■ WORK TASK:
Where does the string "footnotesize" occur in the records below? Copy every line that holds it.

■ INFORMATION SHOWN:
__________________________________________________
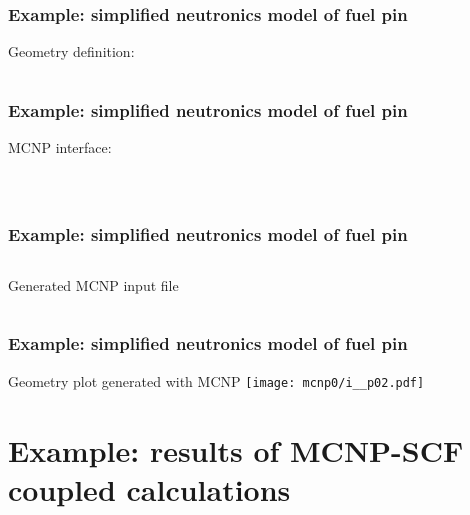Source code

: \documentclass[t]{beamer}
\begin{document}
\newcommand{\exModel}{Example: simplified neutronics model of fuel pin}
\begin{frame}[fragile]
    \frametitle{\exModel}

    Geometry definition:
    \inputminted[frame=single,fontfamily=tt,fontsize=\footnotesize]{python}{geom.py}

\end{frame}

\begin{frame}[fragile]
    \frametitle{\exModel}

    MCNP interface:

    \begin{columns}
            \inputminted[frame=single,fontfamily=tt,fontsize=\footnotesize,firstline=3,lastline=17]{python}{mc_int.py}
            \inputminted[frame=single,fontfamily=tt,fontsize=\footnotesize,firstline=17]{python}{mc_int.py}
    \end{columns}

\end{frame}

\begin{frame}
    \frametitle{\exModel}
    \begin{columns}
            {\tiny Generated MCNP input file}
            \inputminted[frame=single,fontfamily=tt,fontsize=\tiny,firstline=3,lastline=33]{rst}{mcnp0/i_}
            \inputminted[frame=single,fontfamily=tt,fontsize=\tiny,firstline=34]{rst}{mcnp0/i_}
    \end{columns}
\end{frame}

\begin{frame}[fragile]
    \frametitle{\exModel}

    {\small Geometry plot generated with MCNP}
    \texttt{[image: mcnp0/i\_\_p02.pdf]}
\end{frame}


\section{Example: results of MCNP-SCF coupled calculations}
\end{document}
__________________________________________________
■ RESULT OF THE EXERCISE:
    \inputminted[frame=single,fontfamily=tt,fontsize=\footnotesize]{python}{geom.py}
            \inputminted[frame=single,fontfamily=tt,fontsize=\footnotesize,firstline=3,lastline=17]{python}{mc_int.py}
            \inputminted[frame=single,fontfamily=tt,fontsize=\footnotesize,firstline=17]{python}{mc_int.py}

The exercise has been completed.